A user-centered, stepwise development process guided by the IRLM as conceptual framework was applied to tailor content and format to end-user needs, translating clinical recommendations into scalable, accessible self care interventions. The project team (AT, SB, LZ, CC, CH, JB, CW) defined the IRLM determinants, implementation strategies, mechanisms, and outcomes in a planning meeting.
A participatory, mixed-methods design involved key stakeholders throughout the development of the online trainings (Fig. 1): MBM practitioners, experts, and health professionals contributed clinical knowledge, cancer patients represented end-user perspectives, and teaching experts supported didactic design. Stakeholders were recruited through purposive sampling [13].
Fig. 1
Digital training development process and stakeholder involvement
The Stakeholder Advisory Board included representatives from the relevant stakeholder groups (2 patients, 1 researcher, 1 oncologist, 1 clinical nurse specialist) and played an integral role in the development and decision-making.
Focus groups (2–8 participants; in-person or online) were used to explore knowledge, to understand opinions, and to obtain meaningful feedback. Sessions were moderated by a project team member following an interview guideline and were audio- or video-recorded.
Online surveys assessed post-training learning experience of participants covering navigation (5 questions), instructions (10), content (6) and applicability (1), and were answered using a 5-point numeric rating scale (1 = strongly disagree to 5 = strongly agree). Questions regarding navigation on the online platform were only included in patients’ questionnaire. Open-ended questions captured additional feedback.
Self Care TechniquesFor CRF acupressure, the expert group (LZ, TM, CW) suggested the acupressure points Yin tang, Anmian, Heart 7, Spleen 6, and Liver 3 as reported by [14]. For sleep problems, the same expert group developed a standardized schema based on the available evidence containing the acupressure points Du 20, Anmian, Heart 7, and Spleen 6 [4, 15,16,17]. Yin tang and Du 20 were stimulated unilaterally, the remaining points bilaterally.
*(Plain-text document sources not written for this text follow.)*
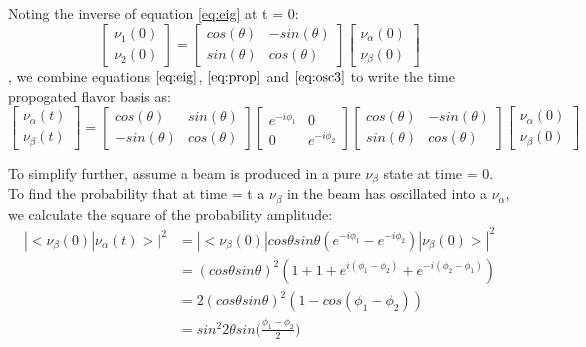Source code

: \documentclass[12pt]{article}
\begin{document}
\noindent Noting the inverse of equation \ref{eq:eig} at t = 0:
\begin{equation} \label{eq:osc3}
 \begin{bmatrix}
 \nu_1(0)
 \\ \nu_2(0)
 \end{bmatrix}
 = \begin{bmatrix}
cos(\theta) & -sin(\theta)
\\ sin(\theta)& cos(\theta)
\end{bmatrix} 
 \begin{bmatrix}
 \nu_\alpha(0)
 \\ \nu_\beta(0)
 \end{bmatrix}
\end{equation},
we combine equations $\ref{eq:eig}$, $\ref{eq:prop}$ and $\ref{eq:osc3}$ to write the time propogated flavor basis as:
\begin{equation} \label{eq:osc4}
 \begin{bmatrix}
 \nu_\alpha(t)
 \\ \nu_\beta(t)
 \end{bmatrix}
 = \begin{bmatrix}
cos(\theta) & sin(\theta)
\\ -sin(\theta)& cos(\theta)
\end{bmatrix} 
  \begin{bmatrix}
 e^{-i\phi_1} & 0
\\ 0 & e^{-i\phi_2}
  \end{bmatrix}
\begin{bmatrix}
cos(\theta) & -sin(\theta)
\\ sin(\theta)& cos(\theta)
\end{bmatrix}
\begin{bmatrix}
\nu_\alpha(0)
\\ \nu_\beta(0) 
\end{bmatrix}
\end{equation}

\noindent To simplify further, assume a beam is produced in a pure $\nu_\beta$ state at time = 0. To find the probability that at time = t a $\nu_\beta$ in the beam has oscillated into a $\nu_\alpha$, we calculate the square of the probability amplitude:
\begin{equation} \label{eq:osc5}
\begin{split}
 |<\nu_\beta(0)|\nu_\alpha(t)>|^2 &= |<\nu_\beta(0)|cos\theta sin\theta(e^{-i\phi_1}-e^{-i\phi_2})|\nu_\beta(0)>|^2
\\&= (cos\theta sin\theta)^2(1+1+e^{i(\phi_1-\phi_2)} + e^{-i(\phi_2-\phi_1)})
\\&= 2(cos\theta sin\theta)^2(1-cos(\phi_1-\phi_2))
\\&= sin^2 2\theta sin\big(\frac{\phi_1-\phi_2}{2}\big)
\end{split}
 \end{equation}
\end{document}
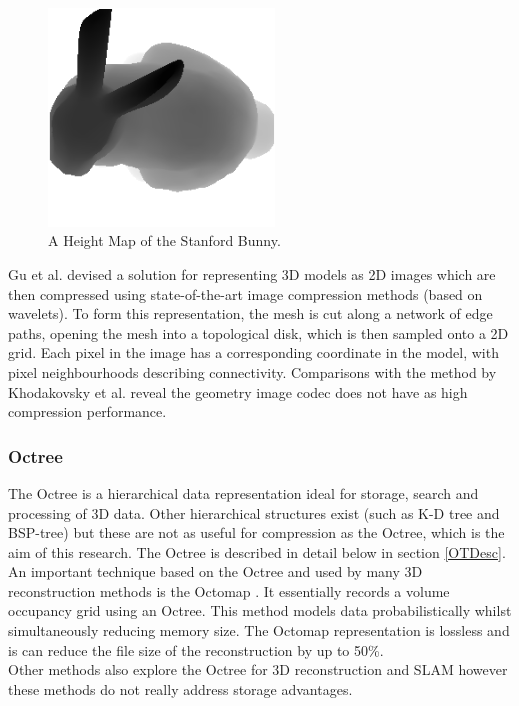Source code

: \begin{figure}[!htb]
\centering
\includegraphics[width=6cm]{images/literature/HeightMap}
\caption{A Height Map of the Stanford Bunny.}
\label{fig:HeightMapExample}
\end{figure}

Gu et al. \cite{Gu02Geometry} devised a solution for representing 3D models as 2D images which are then compressed using state-of-the-art image compression methods (based on wavelets). To form this representation, the mesh is cut along a network of edge paths, opening the mesh into a topological disk, which is then sampled onto a 2D grid. Each pixel in the image has a corresponding coordinate in the model, with pixel neighbourhoods describing connectivity. Comparisons with the method by Khodakovsky et al. reveal the geometry image codec does not have as high compression performance. \\


\subsubsection{Octree}

The Octree is a hierarchical data representation ideal for storage, search and processing of 3D data. Other hierarchical structures exist (such as K-D tree and BSP-tree) \cite{Samet06Foundations} but these are not as useful for compression as the Octree, which is the aim of this research. The Octree is described in detail below in section \ref{OTDesc}. An important technique based on the Octree and used by many 3D reconstruction methods is the Octomap \cite{Wurm10Octomap}. It essentially records a volume occupancy grid using an Octree. This method models data probabilistically whilst simultaneously reducing memory size. The Octomap representation is lossless and is can reduce the file size of the reconstruction by up to 50\%. \\

Other methods also explore the Octree for 3D reconstruction and SLAM \cite{Fournier07Mapping,Meagher82Geometric,Fairfield07Real} however these methods do not really address storage advantages.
As MBT, the exercise “3-minutes breathing space” [18] was selected by an expert group (ZM, CH, CW, NL). It guides a shift in awareness in three steps: (1) present-moment awareness, (2) focused breathing, (3) expanded body awareness. The instructions were adapted with expert and patient input. The final version was validated regarding understandability and applicability as on-site exercise with former cancer patients (N = 8) who evaluated their experience on a numeric rating scale (1 = strongly disagree to 6 = strongly agree).
Digital Training Development ProcessTwo separate digital trainings were developed through an iterative process for both self care techniques, with learning objectives aligned with the overall project aim.
First, relevant content was identified through focus groups with MBM-practitioners experienced in both self care techniques (N = 8). Second, in focus groups, technique-specific experts (acupressure: N = 3; MBT: N = 4) reached consensus on all key content components. Then, teaching experts (N = 3) defined instructional and assessment formats.
Trainings were iteratively piloted on an eLearning platform and revised three times with cancer patients. Subsequent testing of the trainings involved students of different health professions (N = 6), clinical specialists in the fields of medicine, psychology and other health-related disciplines (N = 17) and oncology-specialized nurses (N = 24), serving as proxies for patient perspectives.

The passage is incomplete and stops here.